Catalogue Review

Catalogue Review

Michael Brown Rare Books can be reached at 215-387-2290. Their email address is mbamericana@mindspring.com

Truepenny Books Catalogue #6 – Fine Books

We’ll have to switch gears to look at Truepenny Books Catalogue #6. Many books in this catalogue are outside the field of Americana, most are not terribly old, coming from the middle or even the latter part of the 20th century, and rather than three to six digit pricing, most are priced in the double digits. What the Americana collector or student will find here is many books pertaining to the American Southwest. And this explains why there is little Americana, at least English Americana, of comparable dates to the previous catalogues. U.S. American history is more recent in this part of the world.
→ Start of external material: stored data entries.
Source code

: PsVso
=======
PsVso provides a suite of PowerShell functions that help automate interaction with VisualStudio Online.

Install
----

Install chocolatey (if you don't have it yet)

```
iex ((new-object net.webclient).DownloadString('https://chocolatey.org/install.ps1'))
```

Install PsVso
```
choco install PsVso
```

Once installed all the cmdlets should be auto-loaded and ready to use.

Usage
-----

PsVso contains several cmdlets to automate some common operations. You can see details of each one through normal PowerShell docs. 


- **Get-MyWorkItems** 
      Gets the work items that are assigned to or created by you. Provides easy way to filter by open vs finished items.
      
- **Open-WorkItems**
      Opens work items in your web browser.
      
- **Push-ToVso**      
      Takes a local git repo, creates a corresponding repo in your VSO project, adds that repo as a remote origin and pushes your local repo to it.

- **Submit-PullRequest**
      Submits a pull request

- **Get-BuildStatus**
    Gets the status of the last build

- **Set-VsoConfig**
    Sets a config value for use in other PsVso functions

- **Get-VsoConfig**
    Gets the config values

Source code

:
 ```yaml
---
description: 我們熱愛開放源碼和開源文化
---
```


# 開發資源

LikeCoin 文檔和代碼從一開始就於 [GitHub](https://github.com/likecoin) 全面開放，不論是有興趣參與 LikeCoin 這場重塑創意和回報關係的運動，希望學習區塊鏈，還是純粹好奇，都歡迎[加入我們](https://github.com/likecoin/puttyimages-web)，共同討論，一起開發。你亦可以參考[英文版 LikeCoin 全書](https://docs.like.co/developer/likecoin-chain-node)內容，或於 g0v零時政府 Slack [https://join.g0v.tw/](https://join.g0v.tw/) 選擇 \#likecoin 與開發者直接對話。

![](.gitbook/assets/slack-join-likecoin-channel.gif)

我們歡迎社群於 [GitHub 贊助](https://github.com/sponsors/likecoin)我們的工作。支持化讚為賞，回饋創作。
After all, Threepenny’s home of Arizona did not even become a state until 1912.

An example of some of the material you will find in this catalogue is item #23, “Arizona Place Names.” Written by Will C. Barnes and printed by the University of Arizona Press in 1935, this work explains the origin of place names and other information about Arizona. Included is a map. This historic Arizona work is priced at a very reasonable $60.
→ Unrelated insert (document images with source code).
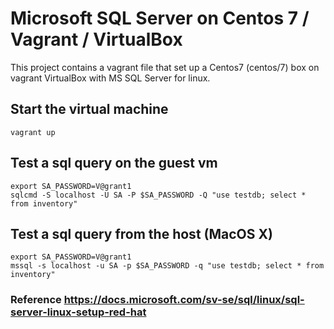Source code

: # Microsoft SQL Server on Centos 7 / Vagrant / VirtualBox

This project contains a vagrant file that set up a Centos7 (centos/7) box on vagrant VirtualBox
with MS SQL Server for linux. 

## Start the virtual machine

```
vagrant up 
```

## Test a sql query on the guest vm
```
export SA_PASSWORD=V@grant1
sqlcmd -S localhost -U SA -P $SA_PASSWORD -Q "use testdb; select * from inventory"
```

## Test a sql query from the host (MacOS X)

```
export SA_PASSWORD=V@grant1
mssql -s localhost -u SA -p $SA_PASSWORD -q "use testdb; select * from inventory"
```


### Reference https://docs.microsoft.com/sv-se/sql/linux/sql-server-linux-setup-red-hat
An Arizona bookseller is not the most likely source for Civil War items, but three books in this catalogue have a connection to that great conflict. Item #43 is William Tecumseh Sherman: Gold Rush Banker, a 1969 publication of the California Historical Society. It’s described as the first publication focused on Sherman’s pre-Civil War life. He was a banker. No wonder Sherman had the skills necessary to tear through Georgia so rapaciously! Price: $20. Item #115 is The Confederate Invasion of New Mexico and Arizona 1861-1862. How many of us associate New Mexico or Arizona with the Civil War? We don’t know whether the author’s name, Robert Lee Kerby, telegraphs his sympathies. Price: $8.95. Finally, there’s an 1866 Philadelphia imprint entitled History of the Cooper Shop Volunteer Refreshment Saloon. It’s item #138. The saloon fed many Union troops that passed through Philadelphia and includes a complete list of the troops and their members who stopped between 1861 and 1865. Price: $100.

Item #83, Cleve Hallenbeck’s Land of the Conquistadores from 1950 provides a history of early Spanish New Mexico. Price: $50. Item #108, The Giant Cactus Forest and its World describes the cactus forest of the southwest in 1954. Price: $30.

Item #151 will appeal to bibliographers and collectors of Missouri imprints. It’s Viola Andersen Perotti’s Important Firsts in Missouri Imprints, 1808-1858. Evidently its original owner was not particularly interested in either, as it’s uncut and unopened. Price: $30.